Source texts of formatted documents:

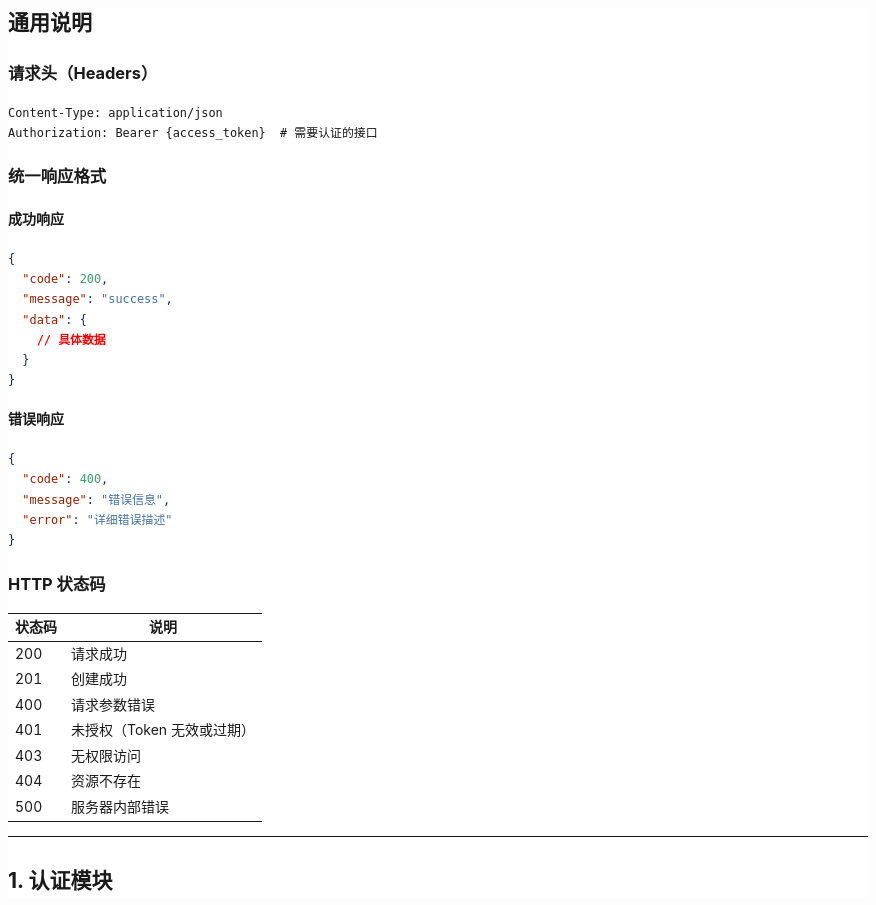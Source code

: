 
## 通用说明

### 请求头（Headers）

```http
Content-Type: application/json
Authorization: Bearer {access_token}  # 需要认证的接口
```

### 统一响应格式

#### 成功响应
```json
{
  "code": 200,
  "message": "success",
  "data": {
    // 具体数据
  }
}
```

#### 错误响应
```json
{
  "code": 400,
  "message": "错误信息",
  "error": "详细错误描述"
}
```

### HTTP 状态码

| 状态码 | 说明 |
|--------|------|
| 200 | 请求成功 |
| 201 | 创建成功 |
| 400 | 请求参数错误 |
| 401 | 未授权（Token 无效或过期） |
| 403 | 无权限访问 |
| 404 | 资源不存在 |
| 500 | 服务器内部错误 |

---

## 1. 认证模块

## WHAT YOU WILL DO
Reproduce the data above without a single change, please, but without its pictures.

## WRITTEN RESPONSE
Source code

: 
## 通用说明

### 请求头（Headers）

```http
Content-Type: application/json
Authorization: Bearer {access_token}  # 需要认证的接口
```

### 统一响应格式

#### 成功响应
```json
{
  "code": 200,
  "message": "success",
  "data": {
    // 具体数据
  }
}
```

#### 错误响应
```json
{
  "code": 400,
  "message": "错误信息",
  "error": "详细错误描述"
}
```

### HTTP 状态码

| 状态码 | 说明 |
|--------|------|
| 200 | 请求成功 |
| 201 | 创建成功 |
| 400 | 请求参数错误 |
| 401 | 未授权（Token 无效或过期） |
| 403 | 无权限访问 |
| 404 | 资源不存在 |
| 500 | 服务器内部错误 |

---

## 1. 认证模块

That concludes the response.